Stored data entries:
►
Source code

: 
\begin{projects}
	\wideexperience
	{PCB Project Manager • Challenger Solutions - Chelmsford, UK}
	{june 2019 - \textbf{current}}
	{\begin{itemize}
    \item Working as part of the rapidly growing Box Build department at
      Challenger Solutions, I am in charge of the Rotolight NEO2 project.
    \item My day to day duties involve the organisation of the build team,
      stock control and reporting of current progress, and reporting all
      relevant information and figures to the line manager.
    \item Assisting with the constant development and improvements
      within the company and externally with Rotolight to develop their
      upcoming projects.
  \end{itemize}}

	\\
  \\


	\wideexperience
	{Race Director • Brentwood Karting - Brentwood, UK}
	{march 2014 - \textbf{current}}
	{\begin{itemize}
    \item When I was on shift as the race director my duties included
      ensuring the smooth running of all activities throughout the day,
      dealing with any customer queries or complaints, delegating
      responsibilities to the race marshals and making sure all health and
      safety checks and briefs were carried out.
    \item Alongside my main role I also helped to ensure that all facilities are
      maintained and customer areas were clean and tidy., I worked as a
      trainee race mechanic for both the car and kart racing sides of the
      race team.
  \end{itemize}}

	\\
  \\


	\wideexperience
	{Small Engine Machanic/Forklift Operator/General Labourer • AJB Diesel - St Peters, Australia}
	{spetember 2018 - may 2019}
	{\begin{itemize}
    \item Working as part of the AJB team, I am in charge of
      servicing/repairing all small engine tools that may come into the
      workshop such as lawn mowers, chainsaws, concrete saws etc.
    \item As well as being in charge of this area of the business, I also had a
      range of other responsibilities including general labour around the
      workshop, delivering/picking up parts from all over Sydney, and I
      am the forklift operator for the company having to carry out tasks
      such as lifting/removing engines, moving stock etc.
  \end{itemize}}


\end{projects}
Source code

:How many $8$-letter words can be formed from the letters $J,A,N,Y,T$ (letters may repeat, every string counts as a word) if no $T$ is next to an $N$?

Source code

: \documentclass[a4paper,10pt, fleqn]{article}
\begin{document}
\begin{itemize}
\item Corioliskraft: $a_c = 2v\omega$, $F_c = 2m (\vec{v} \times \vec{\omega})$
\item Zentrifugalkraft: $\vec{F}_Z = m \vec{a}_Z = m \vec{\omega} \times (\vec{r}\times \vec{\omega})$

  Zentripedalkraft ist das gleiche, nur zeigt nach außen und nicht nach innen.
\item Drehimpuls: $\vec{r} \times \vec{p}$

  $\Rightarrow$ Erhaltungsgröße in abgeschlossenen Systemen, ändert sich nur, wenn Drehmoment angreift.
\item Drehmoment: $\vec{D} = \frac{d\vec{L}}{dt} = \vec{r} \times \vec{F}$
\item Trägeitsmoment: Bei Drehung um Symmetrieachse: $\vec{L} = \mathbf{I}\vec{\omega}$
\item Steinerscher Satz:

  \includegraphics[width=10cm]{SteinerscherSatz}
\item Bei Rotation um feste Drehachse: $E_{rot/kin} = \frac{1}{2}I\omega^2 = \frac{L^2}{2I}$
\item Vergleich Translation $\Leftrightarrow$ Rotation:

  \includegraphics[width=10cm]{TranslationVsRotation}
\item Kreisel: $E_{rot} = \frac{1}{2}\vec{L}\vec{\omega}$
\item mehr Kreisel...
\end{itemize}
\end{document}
◄
►
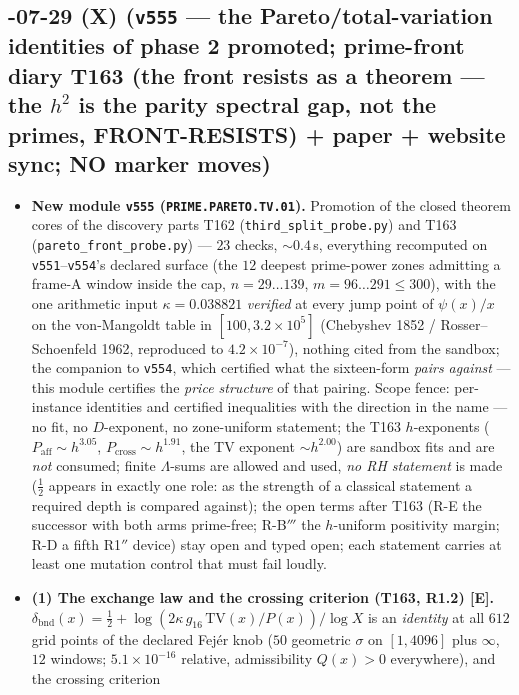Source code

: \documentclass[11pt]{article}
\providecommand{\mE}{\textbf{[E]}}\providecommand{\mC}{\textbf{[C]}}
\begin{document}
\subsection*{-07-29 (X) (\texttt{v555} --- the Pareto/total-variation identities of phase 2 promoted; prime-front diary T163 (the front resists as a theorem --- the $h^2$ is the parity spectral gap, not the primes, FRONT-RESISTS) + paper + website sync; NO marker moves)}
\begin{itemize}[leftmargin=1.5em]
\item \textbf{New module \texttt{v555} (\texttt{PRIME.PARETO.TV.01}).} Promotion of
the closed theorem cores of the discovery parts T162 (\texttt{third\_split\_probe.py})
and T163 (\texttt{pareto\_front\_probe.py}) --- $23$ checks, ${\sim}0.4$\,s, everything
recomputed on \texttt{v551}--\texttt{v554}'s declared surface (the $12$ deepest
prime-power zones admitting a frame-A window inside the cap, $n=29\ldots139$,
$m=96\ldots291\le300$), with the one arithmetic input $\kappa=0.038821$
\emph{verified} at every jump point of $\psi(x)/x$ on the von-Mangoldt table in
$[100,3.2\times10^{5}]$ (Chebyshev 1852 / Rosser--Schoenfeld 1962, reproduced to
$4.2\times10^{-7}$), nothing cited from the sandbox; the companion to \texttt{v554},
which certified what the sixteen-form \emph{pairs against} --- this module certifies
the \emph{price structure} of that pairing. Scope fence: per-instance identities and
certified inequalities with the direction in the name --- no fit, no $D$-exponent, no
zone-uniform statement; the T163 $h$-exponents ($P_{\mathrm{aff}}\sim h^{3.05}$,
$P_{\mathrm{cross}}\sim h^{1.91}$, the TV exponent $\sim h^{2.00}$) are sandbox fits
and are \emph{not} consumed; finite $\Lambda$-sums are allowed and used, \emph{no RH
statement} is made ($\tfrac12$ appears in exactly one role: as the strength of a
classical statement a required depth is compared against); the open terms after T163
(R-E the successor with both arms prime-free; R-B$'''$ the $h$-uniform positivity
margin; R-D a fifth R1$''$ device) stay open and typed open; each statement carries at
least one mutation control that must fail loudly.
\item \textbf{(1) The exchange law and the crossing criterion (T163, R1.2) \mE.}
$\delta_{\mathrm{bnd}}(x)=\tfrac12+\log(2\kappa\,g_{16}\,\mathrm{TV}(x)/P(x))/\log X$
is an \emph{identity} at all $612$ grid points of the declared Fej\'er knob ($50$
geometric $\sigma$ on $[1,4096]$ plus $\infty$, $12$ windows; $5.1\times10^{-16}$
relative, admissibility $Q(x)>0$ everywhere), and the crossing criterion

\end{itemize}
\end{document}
◄
►
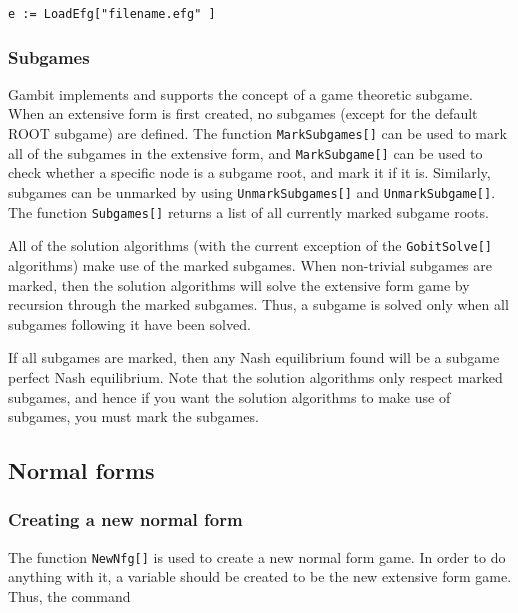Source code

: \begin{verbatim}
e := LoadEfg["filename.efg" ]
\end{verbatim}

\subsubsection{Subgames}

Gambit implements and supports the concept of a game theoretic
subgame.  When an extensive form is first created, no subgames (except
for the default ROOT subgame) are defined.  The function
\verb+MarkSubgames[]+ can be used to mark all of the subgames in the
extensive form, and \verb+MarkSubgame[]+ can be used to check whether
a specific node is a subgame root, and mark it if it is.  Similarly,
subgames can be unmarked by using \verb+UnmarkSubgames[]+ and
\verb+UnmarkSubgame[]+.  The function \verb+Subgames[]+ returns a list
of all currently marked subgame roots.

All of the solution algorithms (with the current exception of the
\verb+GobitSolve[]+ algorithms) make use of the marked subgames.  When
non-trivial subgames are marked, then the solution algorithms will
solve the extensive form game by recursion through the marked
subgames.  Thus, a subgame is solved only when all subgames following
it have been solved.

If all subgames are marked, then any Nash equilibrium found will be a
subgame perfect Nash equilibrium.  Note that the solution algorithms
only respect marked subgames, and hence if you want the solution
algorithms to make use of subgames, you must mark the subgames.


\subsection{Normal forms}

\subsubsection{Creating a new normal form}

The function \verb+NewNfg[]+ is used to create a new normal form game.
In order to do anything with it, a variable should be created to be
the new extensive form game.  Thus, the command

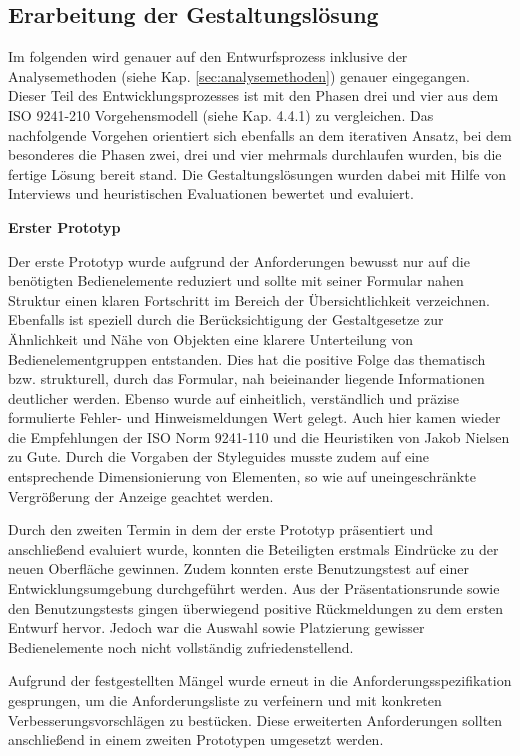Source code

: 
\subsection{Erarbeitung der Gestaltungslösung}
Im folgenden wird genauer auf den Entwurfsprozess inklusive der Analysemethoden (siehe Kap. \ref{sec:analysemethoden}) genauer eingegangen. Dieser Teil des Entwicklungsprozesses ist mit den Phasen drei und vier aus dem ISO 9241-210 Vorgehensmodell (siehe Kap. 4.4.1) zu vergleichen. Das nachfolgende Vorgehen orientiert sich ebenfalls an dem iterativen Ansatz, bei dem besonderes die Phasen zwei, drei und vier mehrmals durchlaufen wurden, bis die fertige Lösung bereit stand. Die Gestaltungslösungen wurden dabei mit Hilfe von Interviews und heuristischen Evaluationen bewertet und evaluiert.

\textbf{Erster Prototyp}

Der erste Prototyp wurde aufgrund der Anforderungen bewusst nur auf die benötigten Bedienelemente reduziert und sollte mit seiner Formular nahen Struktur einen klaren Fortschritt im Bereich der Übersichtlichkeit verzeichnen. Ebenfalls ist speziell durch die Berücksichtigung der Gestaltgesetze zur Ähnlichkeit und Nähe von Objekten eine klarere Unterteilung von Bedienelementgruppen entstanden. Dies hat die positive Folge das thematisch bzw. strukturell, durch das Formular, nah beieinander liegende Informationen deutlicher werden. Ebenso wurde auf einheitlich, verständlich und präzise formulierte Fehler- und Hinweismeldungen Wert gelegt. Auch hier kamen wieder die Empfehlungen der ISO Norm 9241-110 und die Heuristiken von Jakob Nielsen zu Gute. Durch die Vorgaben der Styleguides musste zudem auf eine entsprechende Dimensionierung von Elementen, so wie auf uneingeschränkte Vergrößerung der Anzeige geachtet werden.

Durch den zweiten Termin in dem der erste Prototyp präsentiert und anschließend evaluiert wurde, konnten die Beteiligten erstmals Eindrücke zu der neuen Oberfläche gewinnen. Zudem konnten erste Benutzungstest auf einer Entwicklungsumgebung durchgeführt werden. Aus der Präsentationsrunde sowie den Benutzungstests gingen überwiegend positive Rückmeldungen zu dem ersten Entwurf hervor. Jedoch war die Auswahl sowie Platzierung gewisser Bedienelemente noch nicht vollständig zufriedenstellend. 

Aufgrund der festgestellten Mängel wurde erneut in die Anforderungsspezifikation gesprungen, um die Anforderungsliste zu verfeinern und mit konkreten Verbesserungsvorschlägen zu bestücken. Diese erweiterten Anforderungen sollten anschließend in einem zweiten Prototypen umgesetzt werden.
◄
* WHAT IS BEING ASKED
Scan the records above for the string "were", then report every line that contains it.

* FINISHED EXERCISE
      safety checks and briefs were carried out.
      maintained and customer areas were clean and tidy., I worked as a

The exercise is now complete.